Qodarullah, Allah menggerakkan hati saya untuk mengubah pilihan saya : ya, saya meninggalkan UNDIP, saya kuliah di STAN JURANGMANGU - kampus yang katanya 'impian' banyak orang. Hanya dengan satu niat : "Semoga orang tua saya ridho..."

Tak banyak prestasi yang saya dapatkan di kampus ini. Bisa dikatakan, saya hanya mahasiswa biasa, yang menjadi aktivis organisasi2 keislaman kampus, dan pernah juga terpilih menjadi pengurus BEM STAN. Selebihnya, tak ada. Saya kadang merasa bahwa ini suatu pilihan yang 'sakjane' tidak sesuai dengan hati nurani; niat saya ya itu : yang penting Bapak Ibu ridho, dan bisa meringankan beban mereka, dengan tidak perlu memikirkan biaya biaya kuliah. 

Well.. 3 tahun berlalu begitu saja. Oktober adalah bulan wisuda, kelulusan. Ah, wisuda; sebenarnya saya tidak terlalu suka dengan kata ini. Momen wisuda saya bukanlah momen membahagiakan sebagaimana yang dirasakan oleh orang-orang pada umumnya. Kali ini bukan masalah "niatan di awal" yang saya kisahkan. Bukan. Tapi, ada peristiwa yang.. ah, bagi saya terlalu "tidak nyaman" di hati saya saat momen itu. Ya, makanya, saya tidak terlalu suka dengan momen wisuda. Tapi ada satu momen wisuda yang menjadi cita-cita saya; semoga saya bisa diwisuda, dan tentu saja bersama Bapak dan Ibu. 

Singkat kisah.. usai kuliah, penempatan kerja, menikah, punya anak. Semua berlalu sedemikian rupa. Semua adalah jalan yang Allah berikan untuk saya. 

Namun, akhir-akhir ini, saya kembali merenung : mengapa Allah membawa saya ke kampus ini, mengapa Allah menggerakkan saya untuk memilih tempat ini. 

Kerapkali saya merasa kecewa dengan keputusan saya : sekolah kedinasan. Sehingga saya harus mengikuti aturan2 khusus dari pemerintah, seperti masalah sekolah, kerjaan, dan aturan lainnya. Dan qodarullah, semua aturan aturan itulah yang akhirnya membuat saya berada pada kehidupan saya saat ini. 
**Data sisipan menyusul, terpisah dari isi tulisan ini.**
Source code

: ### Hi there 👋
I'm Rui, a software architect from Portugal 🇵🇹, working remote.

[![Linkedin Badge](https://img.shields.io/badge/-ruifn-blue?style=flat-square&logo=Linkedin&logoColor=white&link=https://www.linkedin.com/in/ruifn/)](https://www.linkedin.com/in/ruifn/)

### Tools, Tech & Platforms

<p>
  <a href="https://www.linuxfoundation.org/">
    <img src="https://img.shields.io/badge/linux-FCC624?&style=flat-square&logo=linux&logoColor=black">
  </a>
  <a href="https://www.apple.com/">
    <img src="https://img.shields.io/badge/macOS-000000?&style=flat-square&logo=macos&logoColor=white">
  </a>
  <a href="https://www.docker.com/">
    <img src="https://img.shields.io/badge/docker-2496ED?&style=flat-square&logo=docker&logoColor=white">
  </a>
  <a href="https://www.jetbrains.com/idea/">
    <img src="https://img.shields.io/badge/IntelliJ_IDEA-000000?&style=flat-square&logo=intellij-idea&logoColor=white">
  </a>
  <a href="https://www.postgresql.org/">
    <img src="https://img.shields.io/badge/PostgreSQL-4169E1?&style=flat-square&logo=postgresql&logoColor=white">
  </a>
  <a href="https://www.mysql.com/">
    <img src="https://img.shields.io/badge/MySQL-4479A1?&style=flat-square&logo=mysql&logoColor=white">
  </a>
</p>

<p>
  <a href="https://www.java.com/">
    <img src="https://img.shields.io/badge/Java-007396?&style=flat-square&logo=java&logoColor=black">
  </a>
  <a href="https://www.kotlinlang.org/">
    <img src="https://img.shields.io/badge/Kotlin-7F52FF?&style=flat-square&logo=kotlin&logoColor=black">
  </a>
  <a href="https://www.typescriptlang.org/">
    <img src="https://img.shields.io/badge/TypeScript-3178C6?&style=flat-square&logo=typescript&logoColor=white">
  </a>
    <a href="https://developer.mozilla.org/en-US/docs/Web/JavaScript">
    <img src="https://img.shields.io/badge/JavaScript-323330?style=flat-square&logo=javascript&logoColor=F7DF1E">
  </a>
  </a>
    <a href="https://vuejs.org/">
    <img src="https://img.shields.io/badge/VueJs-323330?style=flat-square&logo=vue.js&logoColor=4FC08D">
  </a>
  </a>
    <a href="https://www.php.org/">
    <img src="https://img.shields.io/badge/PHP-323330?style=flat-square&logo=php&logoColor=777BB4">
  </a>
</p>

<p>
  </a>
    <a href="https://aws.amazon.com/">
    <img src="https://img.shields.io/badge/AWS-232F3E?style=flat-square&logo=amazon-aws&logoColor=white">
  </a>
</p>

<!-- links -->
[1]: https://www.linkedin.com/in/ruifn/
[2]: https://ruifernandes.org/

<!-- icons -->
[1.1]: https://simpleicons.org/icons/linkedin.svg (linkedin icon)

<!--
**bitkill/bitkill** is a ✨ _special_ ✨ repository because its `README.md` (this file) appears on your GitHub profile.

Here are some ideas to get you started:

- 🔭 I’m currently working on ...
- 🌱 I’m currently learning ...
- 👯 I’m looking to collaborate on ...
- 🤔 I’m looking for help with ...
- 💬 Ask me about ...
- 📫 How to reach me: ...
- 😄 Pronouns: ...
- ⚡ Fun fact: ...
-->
Saya pernah bercita-cita bisa kuliah sarjana. Namun 'gagal' karena saya hanya kuliah sampai DIII. Ketika saya kuliah DIII, lulus menjadi A.Md, saya pun masih pernah bercita cita melanjutkan DIV di kampus STAN, lalu S2 ke UI atau ke luar negeri. Ya, sebagaimana kawan-kawan seangkatan. Namun, ternyata gagal juga; karena saya akhirnya resign dari PNS, menjadi ibu rumah tangga, tentu tak bisa masuk DIV. Beberapa saat saya di rumah, menjadi ibu rumah tangga, saya pernah masih bercita-cita kuliah lanjut S1 akuntansi, minimal di universitas terbuka, yang lebih fleksibel bagi seorang ibu rumah tangga. Lalu lanjut S2 manajemen dll , dan S3. Apakah gagal? Sampai saat ini, belum bisa saya katakan gagal; tapi pada saat sekarang ini saya yakinkan pada diri saya bahwa "Saya tidak akan mengambil kuliah lagi untuk meneruskan DIII saya!"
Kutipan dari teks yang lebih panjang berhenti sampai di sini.